A writer from BookTrust called the novel a "deceptively simple tale which explores the issue of bereavement for younger readers", noting that "As well as focusing on the trauma of a family pet dying, Wilson also examines the fact that the family never really came to terms with the death of Verity's mother". Express on Sunday called the novel funny and "touching". The novel was described as "Both hilarious and poignant" and a "sure-fire hit" by The Scotsman, whilst Financial Times praised the way that loss was portrayed in the novel.
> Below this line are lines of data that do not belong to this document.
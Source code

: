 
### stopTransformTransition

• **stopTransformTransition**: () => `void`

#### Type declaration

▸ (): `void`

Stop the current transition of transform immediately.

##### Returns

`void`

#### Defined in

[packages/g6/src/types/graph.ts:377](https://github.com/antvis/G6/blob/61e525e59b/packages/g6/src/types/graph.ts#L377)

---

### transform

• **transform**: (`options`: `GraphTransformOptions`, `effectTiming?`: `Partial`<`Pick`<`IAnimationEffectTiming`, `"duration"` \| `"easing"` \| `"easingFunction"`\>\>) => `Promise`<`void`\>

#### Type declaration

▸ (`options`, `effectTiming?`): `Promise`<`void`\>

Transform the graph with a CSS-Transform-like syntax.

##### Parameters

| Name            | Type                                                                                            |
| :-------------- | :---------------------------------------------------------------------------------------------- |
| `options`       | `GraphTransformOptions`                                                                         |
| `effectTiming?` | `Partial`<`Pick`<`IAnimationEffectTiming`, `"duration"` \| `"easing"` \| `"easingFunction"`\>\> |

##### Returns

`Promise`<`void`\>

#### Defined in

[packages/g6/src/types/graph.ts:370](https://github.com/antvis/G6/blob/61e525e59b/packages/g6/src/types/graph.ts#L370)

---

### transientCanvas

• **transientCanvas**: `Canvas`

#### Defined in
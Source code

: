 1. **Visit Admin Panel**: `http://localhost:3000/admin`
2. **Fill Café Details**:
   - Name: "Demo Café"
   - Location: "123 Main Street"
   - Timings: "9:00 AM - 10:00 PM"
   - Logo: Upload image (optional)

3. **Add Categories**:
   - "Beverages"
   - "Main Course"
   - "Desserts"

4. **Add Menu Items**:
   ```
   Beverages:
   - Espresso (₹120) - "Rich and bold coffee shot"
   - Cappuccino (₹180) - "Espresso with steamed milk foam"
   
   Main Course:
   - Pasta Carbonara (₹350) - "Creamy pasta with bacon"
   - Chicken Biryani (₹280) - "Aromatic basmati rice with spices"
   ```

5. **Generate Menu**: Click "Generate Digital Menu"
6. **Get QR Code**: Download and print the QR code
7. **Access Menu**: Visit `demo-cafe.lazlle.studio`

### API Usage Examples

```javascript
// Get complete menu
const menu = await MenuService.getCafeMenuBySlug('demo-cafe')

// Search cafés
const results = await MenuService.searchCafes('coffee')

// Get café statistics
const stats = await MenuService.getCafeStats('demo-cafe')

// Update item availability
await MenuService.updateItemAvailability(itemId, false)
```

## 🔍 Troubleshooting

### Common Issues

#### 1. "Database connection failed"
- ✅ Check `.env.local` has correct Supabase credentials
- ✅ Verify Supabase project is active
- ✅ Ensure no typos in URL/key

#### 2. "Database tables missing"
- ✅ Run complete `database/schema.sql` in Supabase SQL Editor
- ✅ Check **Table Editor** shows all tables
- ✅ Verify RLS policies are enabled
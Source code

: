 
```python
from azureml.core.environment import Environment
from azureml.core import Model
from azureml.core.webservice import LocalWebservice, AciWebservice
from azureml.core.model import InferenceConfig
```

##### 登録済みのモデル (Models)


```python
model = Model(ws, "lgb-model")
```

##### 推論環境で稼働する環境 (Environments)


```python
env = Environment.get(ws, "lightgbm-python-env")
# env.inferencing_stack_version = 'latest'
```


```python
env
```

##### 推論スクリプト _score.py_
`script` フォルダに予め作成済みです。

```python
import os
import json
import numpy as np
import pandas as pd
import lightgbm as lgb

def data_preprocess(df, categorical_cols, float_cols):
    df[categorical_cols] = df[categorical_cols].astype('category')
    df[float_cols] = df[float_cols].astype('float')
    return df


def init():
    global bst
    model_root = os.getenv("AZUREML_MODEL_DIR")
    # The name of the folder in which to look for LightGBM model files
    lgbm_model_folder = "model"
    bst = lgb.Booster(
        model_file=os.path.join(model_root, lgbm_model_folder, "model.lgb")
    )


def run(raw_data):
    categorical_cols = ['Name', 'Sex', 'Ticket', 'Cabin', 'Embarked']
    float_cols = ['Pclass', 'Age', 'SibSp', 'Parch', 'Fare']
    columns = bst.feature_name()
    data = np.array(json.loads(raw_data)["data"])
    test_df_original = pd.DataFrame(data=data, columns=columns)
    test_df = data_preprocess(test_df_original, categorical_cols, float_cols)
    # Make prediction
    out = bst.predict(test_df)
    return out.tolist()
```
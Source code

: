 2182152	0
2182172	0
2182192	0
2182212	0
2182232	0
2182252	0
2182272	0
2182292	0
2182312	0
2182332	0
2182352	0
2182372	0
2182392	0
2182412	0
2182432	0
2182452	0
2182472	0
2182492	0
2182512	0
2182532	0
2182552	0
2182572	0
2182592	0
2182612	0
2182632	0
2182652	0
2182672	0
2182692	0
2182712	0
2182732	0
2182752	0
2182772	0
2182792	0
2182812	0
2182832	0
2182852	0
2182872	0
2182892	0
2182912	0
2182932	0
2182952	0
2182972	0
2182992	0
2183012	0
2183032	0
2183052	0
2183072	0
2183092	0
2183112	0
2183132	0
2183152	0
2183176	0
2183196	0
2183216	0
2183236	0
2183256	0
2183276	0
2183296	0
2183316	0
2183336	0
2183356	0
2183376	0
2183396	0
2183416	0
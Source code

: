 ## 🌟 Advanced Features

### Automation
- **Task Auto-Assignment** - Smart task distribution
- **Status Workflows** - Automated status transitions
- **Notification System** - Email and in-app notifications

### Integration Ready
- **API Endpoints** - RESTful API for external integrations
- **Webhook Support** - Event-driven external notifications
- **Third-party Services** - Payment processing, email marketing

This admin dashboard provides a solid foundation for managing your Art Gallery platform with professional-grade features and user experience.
A writer from The Bookseller praised the novel for not trivialising the emotions portrayed in the story, calling it a "touching and sad situation" which was dealt "with a light touch". Wilson's portrayal of bereavement was also praised by TES, who opined that the author "economically and entertainingly embraced life's highs and lows". A writer from The Daily Telegraph opined that the novel dealt with the "common first experience of mortality", noting that Verity mummifies her cat "in a bid to stave off what she knows but cannot acknowledge". The writer believed that Wilson's "off-kilter humour and irreverent, taboo-breaking energy" set the book apart from "earnest 'problem' books". Mary Trim discussed the novel in her book Growing and Knowing: A Selection Guide for Children's Literature, noting how Wilson "sensitively" considers Verity's mother's death "told in conjunction" to the death of Mabel. Trim observed that the family accepted one death by coming to terms with the other. A reviewer from Reading Time observed that Mabel's death was the "catalyst" for the family to "work through" their grief of Mabel and Verity's mum. They also opined that Wilson is able to "weave important lessons" about life and friendship "with real appeal to younger readers" and noted that Sharratt's "simple line drawings attractively supplement the text".